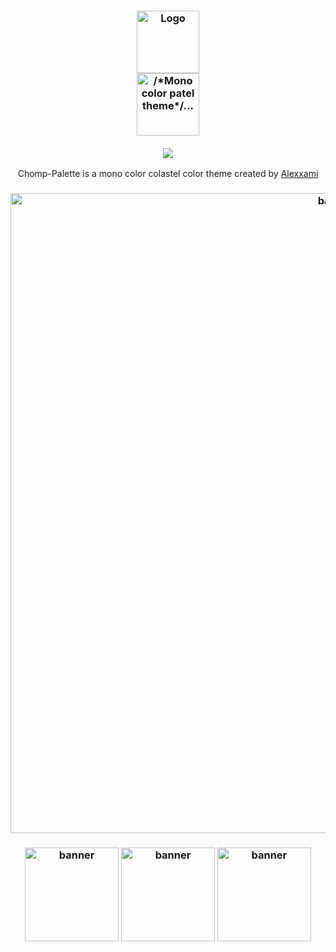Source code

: <h3 align="center">
	<img src="https://chomp-palette.github.io/.github/chomp/green-chomp.png" width="100" alt="Logo"/><br/>
	<img src="https://chomp-palette.github.io/.github/asets/mini-banner.png" height="100" alt="/*Mono color patel theme*/..."/><br/>
  <br/>
	<img src="https://chomp-palette.github.io/.github/asets/small-separator.png"/>
</h3>

<p align="center">Chomp-Palette is a mono color colastel color theme created by <a href="https://github.com/Alexxami">Alexxami</a></p>

<h3 align="center">
<img src="https://chomp-palette.github.io/.github/asets/banner.png" width="1024" alt="banner"/><br/>
</h3>

<h3 align="center">
	<!-- Reddit-->
<a href"https://www.reddit.com/r/chomppalette/"><img src="https://chomp-palette.github.io/.github/asets/reddit.png" width="150" height="150"  alt="banner"/></a>
	<!--  X/Twitter-->
<a href"https://x.com/ChompPalette"><img src="https://chomp-palette.github.io/.github/asets/x.png" width="150" height="150"  alt="banner"/></a>
	<!-- Discord-->
<a href"https://discord.gg/r6ysyNtxYc"><img src="https://chomp-palette.github.io/.github/asets/discord.png" width="150" height="150"  alt="banner"/></a>
</h3>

———

For this exercise, return the records above in full and exactly, omitting the images.

Source code

: <h3 align="center">
	<img src="https://chomp-palette.github.io/.github/chomp/green-chomp.png" width="100" alt="Logo"/><br/>
	<img src="https://chomp-palette.github.io/.github/asets/mini-banner.png" height="100" alt="/*Mono color patel theme*/..."/><br/>
  <br/>
	<img src="https://chomp-palette.github.io/.github/asets/small-separator.png"/>
</h3>

<p align="center">Chomp-Palette is a mono color colastel color theme created by <a href="https://github.com/Alexxami">Alexxami</a></p>

<h3 align="center">
<img src="https://chomp-palette.github.io/.github/asets/banner.png" width="1024" alt="banner"/><br/>
</h3>

<h3 align="center">
	<!-- Reddit-->
<a href"https://www.reddit.com/r/chomppalette/"><img src="https://chomp-palette.github.io/.github/asets/reddit.png" width="150" height="150"  alt="banner"/></a>
	<!--  X/Twitter-->
<a href"https://x.com/ChompPalette"><img src="https://chomp-palette.github.io/.github/asets/x.png" width="150" height="150"  alt="banner"/></a>
	<!-- Discord-->
<a href"https://discord.gg/r6ysyNtxYc"><img src="https://chomp-palette.github.io/.github/asets/discord.png" width="150" height="150"  alt="banner"/></a>
</h3>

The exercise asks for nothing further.